To understand why knockdown and overexpression of SR proteins both enhanced exon 16 inclusion, we initially attempted to use in vitro splicing with the CaMKIIδ minigene to investigate the underlying mechanism, but we could not detect any spliced products even though the globin pre-mRNA control spliced well under the same conditions. The poor splicing efficiency in cell extracts might be due to the weak exon 13, as indicated in the reporter assay. We therefore employed a mutagenesis approach (Fig. 3D) to determine specific ESEs responsible for SR protein-mediated exon skipping in the context of CAM16 and CAM15/16 minigenes in wt MEFs, which also avoided potential compensatory effects that might be induced by in vivo depletion or overexpression of SR proteins (26). Consistent with the splicing reporter assay, we found that the SRSR1 ESE mutation (e16-S) on exon 16 impaired its inclusion (Fig. 3E and F), but this mutant continued to respond to SRSF1 depletion, resulting in full inclusion of the exon, as we observed with the wt reporter in SRSF1-depleted cells. This prompted us to consider the potential role of ESEs in the flanking constitutive exon 17 in mediating SR protein-dependent skipping of exon 16.
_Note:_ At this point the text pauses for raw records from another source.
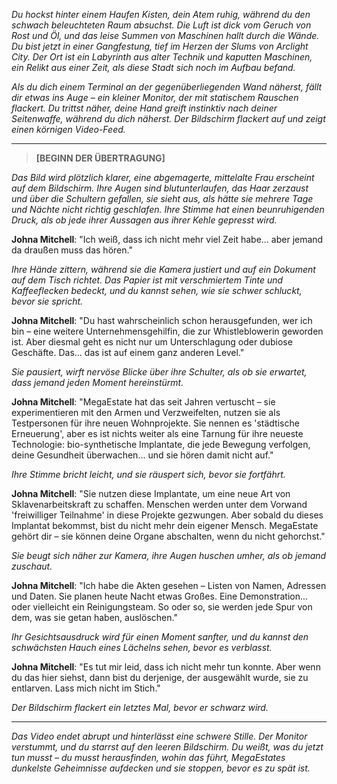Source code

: _Du hockst hinter einem Haufen Kisten, dein Atem ruhig, während du den schwach beleuchteten Raum absuchst. Die Luft ist dick vom Geruch von Rost und Öl, und das leise Summen von Maschinen hallt durch die Wände. Du bist jetzt in einer Gangfestung, tief im Herzen der Slums von Arclight City. Der Ort ist ein Labyrinth aus alter Technik und kaputten Maschinen, ein Relikt aus einer Zeit, als diese Stadt sich noch im Aufbau befand._

_Als du dich einem Terminal an der gegenüberliegenden Wand näherst, fällt dir etwas ins Auge – ein kleiner Monitor, der mit statischem Rauschen flackert. Du trittst näher, deine Hand greift instinktiv nach deiner Seitenwaffe, während du dich näherst. Der Bildschirm flackert auf und zeigt einen körnigen Video-Feed._

---

> **[BEGINN DER ÜBERTRAGUNG]**

_Das Bild wird plötzlich klarer, eine abgemagerte, mittelalte Frau erscheint auf dem Bildschirm. Ihre Augen sind blutunterlaufen, das Haar zerzaust und über die Schultern gefallen, sie sieht aus, als hätte sie mehrere Tage und Nächte nicht richtig geschlafen. Ihre Stimme hat einen beunruhigenden Druck, als ob jede ihrer Aussagen aus ihrer Kehle gepresst wird._

**Johna Mitchell**: "Ich weiß, dass ich nicht mehr viel Zeit habe... aber jemand da draußen muss das hören."

_Ihre Hände zittern, während sie die Kamera justiert und auf ein Dokument auf dem Tisch richtet. Das Papier ist mit verschmiertem Tinte und Kaffeeflecken bedeckt, und du kannst sehen, wie sie schwer schluckt, bevor sie spricht._

**Johna Mitchell**: "Du hast wahrscheinlich schon herausgefunden, wer ich bin – eine weitere Unternehmensgehilfin, die zur Whistleblowerin geworden ist. Aber diesmal geht es nicht nur um Unterschlagung oder dubiose Geschäfte. Das... das ist auf einem ganz anderen Level."

_Sie pausiert, wirft nervöse Blicke über ihre Schulter, als ob sie erwartet, dass jemand jeden Moment hereinstürmt._

**Johna Mitchell**: "MegaEstate hat das seit Jahren vertuscht – sie experimentieren mit den Armen und Verzweifelten, nutzen sie als Testpersonen für ihre neuen Wohnprojekte. Sie nennen es 'städtische Erneuerung', aber es ist nichts weiter als eine Tarnung für ihre neueste Technologie: bio-synthetische Implantate, die jede Bewegung verfolgen, deine Gesundheit überwachen... und sie hören damit nicht auf."

_Ihre Stimme bricht leicht, und sie räuspert sich, bevor sie fortfährt._

**Johna Mitchell**: "Sie nutzen diese Implantate, um eine neue Art von Sklavenarbeitskraft zu schaffen. Menschen werden unter dem Vorwand 'freiwilliger Teilnahme' in diese Projekte gezwungen. Aber sobald du dieses Implantat bekommst, bist du nicht mehr dein eigener Mensch. MegaEstate gehört dir – sie können deine Organe abschalten, wenn du nicht gehorchst."

_Sie beugt sich näher zur Kamera, ihre Augen huschen umher, als ob jemand zuschaut._

**Johna Mitchell**: "Ich habe die Akten gesehen – Listen von Namen, Adressen und Daten. Sie planen heute Nacht etwas Großes. Eine Demonstration... oder vielleicht ein Reinigungsteam. So oder so, sie werden jede Spur von dem, was sie getan haben, auslöschen."

_Ihr Gesichtsausdruck wird für einen Moment sanfter, und du kannst den schwächsten Hauch eines Lächelns sehen, bevor es verblasst._

**Johna Mitchell**: "Es tut mir leid, dass ich nicht mehr tun konnte. Aber wenn du das hier siehst, dann bist du derjenige, der ausgewählt wurde, sie zu entlarven. Lass mich nicht im Stich."

_Der Bildschirm flackert ein letztes Mal, bevor er schwarz wird._

---

_Das Video endet abrupt und hinterlässt eine schwere Stille. Der Monitor verstummt, und du starrst auf den leeren Bildschirm. Du weißt, was du jetzt tun musst – du musst herausfinden, wohin das führt, MegaEstates dunkelste Geheimnisse aufdecken und sie stoppen, bevor es zu spät ist._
Based on ESE predictions, we introduced a mutation in the ESE for SRSF1 and two mutations, either alone or in combination, in the ESEs for SRSF2 on exon 17. According to ESEfinder, the mutations selectively diminished the ESE we intended to disrupt (Fig. 3D). We tested all these mutations in the CAM16 and CAM15/16 reporters. Indeed, opposite to the effect of the ESE mutation on exon 16, we detected enhanced inclusion of the alternative exons when the ESEs in exon 17 were inactivated (Fig. 3E and F). Individual mutations in the SRSF2 ESEs had a small but detectable effect, but a combination of the mutations dramatically promoted exon 16 inclusion (Fig. 3E). These findings reveal that, while the ESE in exon 16 mediates exon inclusion, the ESEs in exon 17 are responsible for SR protein-dependent exon skipping.
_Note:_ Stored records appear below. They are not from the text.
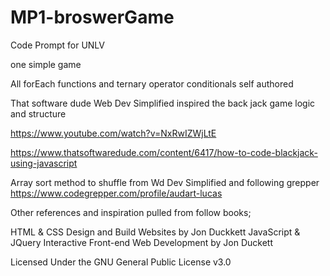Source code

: # MP1-broswerGame
Code Prompt
for UNLV 

one simple game

All forEach functions and ternary operator conditionals self authored 

That software dude  Web Dev Simplified
 inspired the back jack game logic and structure

 https://www.youtube.com/watch?v=NxRwIZWjLtE 

https://www.thatsoftwaredude.com/content/6417/how-to-code-blackjack-using-javascript

Array sort method to shuffle from Wd Dev Simplified and following grepper 
https://www.codegrepper.com/profile/audart-lucas

Other references and inspiration pulled from follow books;

 HTML & CSS Design and Build Websites by Jon Duckkett
JavaScript & JQuery Interactive Front-end Web Development by Jon Duckett

Licensed Under the GNU General Public License v3.0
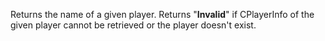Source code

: Returns the name of a given player. Returns "**Invalid**" if CPlayerInfo of the given player cannot be retrieved or the player doesn't exist.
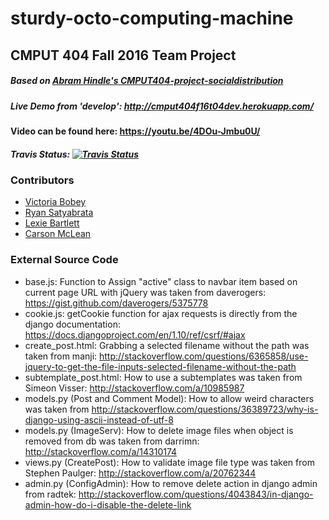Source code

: # sturdy-octo-computing-machine
## CMPUT 404 Fall 2016 Team Project
##### Based on [Abram Hindle's CMPUT404-project-socialdistribution ](https://github.com/abramhindle/CMPUT404-project-socialdistribution/)

##### Live Demo from 'develop': <http://cmput404f16t04dev.herokuapp.com/>

#### Video can be found here: <https://youtu.be/4DOu-Jmbu0U/>

##### Travis Status: [![Travis Status](https://travis-ci.org/CMPUT404F16T04/sturdy-octo-computing-machine.svg)](https://travis-ci.org/CMPUT404F16T04/sturdy-octo-computing-machine)

### Contributors
* [Victoria Bobey](github.com/vbobey)
* [Ryan Satyabrata](github.com/kobitoko)
* [Lexie Bartlett](github.com/lexiebartlettt)
* [Carson McLean](github.com/carsonmclean)

### External Source Code
* base.js: Function to Assign "active" class to navbar item based on current page URL with jQuery was taken from daverogers:  https://gist.github.com/daverogers/5375778
* cookie.js: getCookie function for ajax requests is directly from the django documentation: https://docs.djangoproject.com/en/1.10/ref/csrf/#ajax
* create_post.html: Grabbing a selected filename without the path was taken from manji: http://stackoverflow.com/questions/6365858/use-jquery-to-get-the-file-inputs-selected-filename-without-the-path
* subtemplate_post.html: How to use a subtemplates was taken from Simeon Visser: http://stackoverflow.com/a/10985987
* models.py (Post and Comment Model): How to allow weird characters was taken from http://stackoverflow.com/questions/36389723/why-is-django-using-ascii-instead-of-utf-8
* models.py (ImageServ): How to delete image files when object is removed from db was taken from darrimn: http://stackoverflow.com/a/14310174
* views.py (CreatePost): How to validate image file type was taken from Stephen Paulger: http://stackoverflow.com/a/20762344
* admin.py (ConfigAdmin): How to remove delete action in django admin from radtek: http://stackoverflow.com/questions/4043843/in-django-admin-how-do-i-disable-the-delete-link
Demonstration of a location-dependent effect of SR proteins by MS2 tethering.
To directly demonstrate the position-dependent effect of SR proteins, we employed the MS2 tethering strategy (13) by inserting two MS2 binding sites in the flanking constitutive exons or the internal alternative exon in the DUP4-16 reporter (Fig. 4A). In each case, a mutant MS2 site was similarly introduced in all three locations as a control. The parental splicing reporter did not respond to the MS2 protein or the MS2-RS fusion protein, which carries the RS domain of the SR protein 9G8 (Fig. 4B). Insertion of the MS2 binding sites in various locations in the reporter altered the size of the spliced products, but they did not respond to MS2 binding. In contrast, insertion of the MS2 binding sites in the constitutive exons induced skipping of the internal alternative splicing exon in response to the MS2-RS fusion protein, while the presence of the MS2 binding sites in the internal exon enhanced its inclusion (Fig. 4B). The quantified results showed that the MS2-RS-induced exon skipping and inclusion were both dependent on the functional MS2 binding sites (Fig. 4C).
FIG. 4.
Induction of exon skipping or inclusion by a tethered RS domain. (A) DUP4-16-based constructs. The CaMKIIδ exon 16-containing splicing reporter was used to individually engineer wt and mutant MS2 binding sites in each exon. The expected sizes of pre-mRNA and spliced mRNA are indicated on the right. (B) The parental reporter and individual MS2-containing constructs labeled on the top were transfected into wt MEFs with either MS2 or the MS2-RS fusion gene as indicated at the bottom. The gel shows the results of RT-PCR analysis. (C) Quantification of the results in panel B. Error bars are based on three independent experiments, and statistical significance was determined by a two-tailed t test.
Based on the results of the mutagenesis studies (Fig. 3) and the MS2 tethering assay (Fig. 4), we concluded that SR protein-dependent exon skipping is mediated by the strong ESEs in the flanking constitutive exon(s). This finding is consistent with the recent CLIP analysis of SRSF1 binding in the human genome, where SRSF1 binding to downstream constitutive exons appears to correlate with exon skipping events in response to SRSF1 knockdown (36). Together, these results suggest a unifying rule for SR protein-dependent exon inclusion or skipping, which depends on preferential SR protein binding on the internal alternative exon or on a flanking constitutive exon.
Reconstitution of CaMKIIδ tissue-specific alternative splicing in MEFs.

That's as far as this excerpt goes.